— Work task —
Pictures aside, restate the records below exactly as written.

— Data shown —
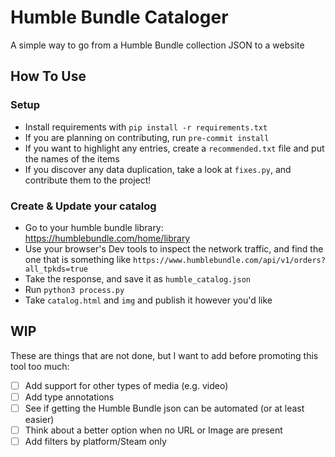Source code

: # Humble Bundle Cataloger

A simple way to go from a Humble Bundle collection JSON to a website

## How To Use
### Setup
- Install requirements with `pip install -r requirements.txt`
- If you are planning on contributing, run `pre-commit install`
- If you want to highlight any entries, create a `recommended.txt` file and put the names of the items
- If you discover any data duplication, take a look at `fixes.py`, and contribute them to the project!

### Create & Update your catalog
- Go to your humble bundle library: https://humblebundle.com/home/library
- Use your browser's Dev tools to inspect the network traffic, and find the one that is something like `https://www.humblebundle.com/api/v1/orders?all_tpkds=true`
- Take the response, and save it as `humble_catalog.json`
- Run `python3 process.py`
- Take `catalog.html` and `img` and publish it however you'd like

## WIP
These are things that are not done, but I want to add before promoting this tool too much:

- [ ] Add support for other types of media (e.g. video)
- [ ] Add type annotations
- [ ] See if getting the Humble Bundle json can be automated (or at least easier)
- [ ] Think about a better option when no URL or Image are present
- [ ] Add filters by platform/Steam only
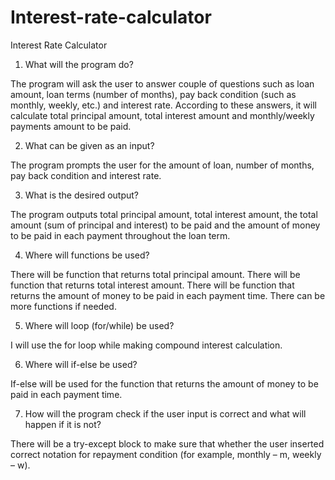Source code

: # Interest-rate-calculator

Interest Rate Calculator
1. What will the program do?

The program will ask the user to answer couple of questions such as loan amount, loan terms
(number of months), pay back condition (such as monthly, weekly, etc.) and interest rate.
According to these answers, it will calculate total principal amount, total interest amount and
monthly/weekly payments amount to be paid.

2. What can be given as an input?

The program prompts the user for the amount of loan, number of months, pay back condition
and interest rate.

3. What is the desired output?

The program outputs total principal amount, total interest amount, the total amount (sum of
principal and interest) to be paid and the amount of money to be paid in each payment
throughout the loan term.

4. Where will functions be used?

There will be function that returns total principal amount.
There will be function that returns total interest amount.
There will be function that returns the amount of money to be paid in each payment time.
There can be more functions if needed.

5. Where will loop (for/while) be used?

I will use the for loop while making compound interest calculation.

6. Where will if-else be used?

If-else will be used for the function that returns the amount of money to be paid in each payment
time.

7. How will the program check if the user input is correct and what will happen if it
is not?

There will be a try-except block to make sure that whether the user inserted correct notation for
repayment condition (for example, monthly – m, weekly – w).
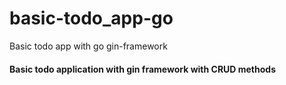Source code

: # basic-todo_app-go
Basic todo app with go gin-framework

#### Basic todo application with gin framework with CRUD methods
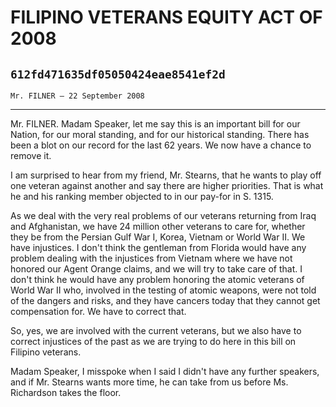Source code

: # FILIPINO VETERANS EQUITY ACT OF 2008
## `612fd471635df05050424eae8541ef2d`
`Mr. FILNER — 22 September 2008`

---


Mr. FILNER. Madam Speaker, let me say this is an important bill for 
our Nation, for our moral standing, and for our historical standing. 
There has been a blot on our record for the last 62 years. We now have 
a chance to remove it.

I am surprised to hear from my friend, Mr. Stearns, that he wants to 
play off one veteran against another and say there are higher 
priorities. That is what he and his ranking member objected to in our 
pay-for in S. 1315.

As we deal with the very real problems of our veterans returning from 
Iraq and Afghanistan, we have 24 million other veterans to care for, 
whether they be from the Persian Gulf War I, Korea, Vietnam or World 
War II. We have injustices. I don't think the gentleman from Florida 
would have any problem dealing with the injustices from Vietnam where 
we have not honored our Agent Orange claims, and we will try to take 
care of that. I don't think he would have any problem honoring the 
atomic veterans of World War II who, involved in the testing of atomic 
weapons, were not told of the dangers and risks, and they have cancers 
today that they cannot get compensation for. We have to correct that.

So, yes, we are involved with the current veterans, but we also have 
to correct injustices of the past as we are trying to do here in this 
bill on Filipino veterans.

Madam Speaker, I misspoke when I said I didn't have any further 
speakers, and if Mr. Stearns wants more time, he can take from us 
before Ms. Richardson takes the floor.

— Problem solution —
Source code

: # Humble Bundle Cataloger

A simple way to go from a Humble Bundle collection JSON to a website

## How To Use
### Setup
- Install requirements with `pip install -r requirements.txt`
- If you are planning on contributing, run `pre-commit install`
- If you want to highlight any entries, create a `recommended.txt` file and put the names of the items
- If you discover any data duplication, take a look at `fixes.py`, and contribute them to the project!

### Create & Update your catalog
- Go to your humble bundle library: https://humblebundle.com/home/library
- Use your browser's Dev tools to inspect the network traffic, and find the one that is something like `https://www.humblebundle.com/api/v1/orders?all_tpkds=true`
- Take the response, and save it as `humble_catalog.json`
- Run `python3 process.py`
- Take `catalog.html` and `img` and publish it however you'd like

## WIP
These are things that are not done, but I want to add before promoting this tool too much:

- [ ] Add support for other types of media (e.g. video)
- [ ] Add type annotations
- [ ] See if getting the Humble Bundle json can be automated (or at least easier)
- [ ] Think about a better option when no URL or Image are present
- [ ] Add filters by platform/Steam only
Source code

: # Interest-rate-calculator

Interest Rate Calculator
1. What will the program do?

The program will ask the user to answer couple of questions such as loan amount, loan terms
(number of months), pay back condition (such as monthly, weekly, etc.) and interest rate.
According to these answers, it will calculate total principal amount, total interest amount and
monthly/weekly payments amount to be paid.

2. What can be given as an input?

The program prompts the user for the amount of loan, number of months, pay back condition
and interest rate.

3. What is the desired output?

The program outputs total principal amount, total interest amount, the total amount (sum of
principal and interest) to be paid and the amount of money to be paid in each payment
throughout the loan term.

4. Where will functions be used?

There will be function that returns total principal amount.
There will be function that returns total interest amount.
There will be function that returns the amount of money to be paid in each payment time.
There can be more functions if needed.

5. Where will loop (for/while) be used?

I will use the for loop while making compound interest calculation.

6. Where will if-else be used?

If-else will be used for the function that returns the amount of money to be paid in each payment
time.

7. How will the program check if the user input is correct and what will happen if it
is not?

There will be a try-except block to make sure that whether the user inserted correct notation for
repayment condition (for example, monthly – m, weekly – w).
Source code

: # basic-todo_app-go
Basic todo app with go gin-framework

#### Basic todo application with gin framework with CRUD methods
Source code

: # FILIPINO VETERANS EQUITY ACT OF 2008
## `612fd471635df05050424eae8541ef2d`
`Mr. FILNER — 22 September 2008`

---


Mr. FILNER. Madam Speaker, let me say this is an important bill for 
our Nation, for our moral standing, and for our historical standing. 
There has been a blot on our record for the last 62 years. We now have 
a chance to remove it.

I am surprised to hear from my friend, Mr. Stearns, that he wants to 
play off one veteran against another and say there are higher 
priorities. That is what he and his ranking member objected to in our 
pay-for in S. 1315.

As we deal with the very real problems of our veterans returning from 
Iraq and Afghanistan, we have 24 million other veterans to care for, 
whether they be from the Persian Gulf War I, Korea, Vietnam or World 
War II. We have injustices. I don't think the gentleman from Florida 
would have any problem dealing with the injustices from Vietnam where 
we have not honored our Agent Orange claims, and we will try to take 
care of that. I don't think he would have any problem honoring the 
atomic veterans of World War II who, involved in the testing of atomic 
weapons, were not told of the dangers and risks, and they have cancers 
today that they cannot get compensation for. We have to correct that.

So, yes, we are involved with the current veterans, but we also have 
to correct injustices of the past as we are trying to do here in this 
bill on Filipino veterans.

Madam Speaker, I misspoke when I said I didn't have any further 
speakers, and if Mr. Stearns wants more time, he can take from us 
before Ms. Richardson takes the floor.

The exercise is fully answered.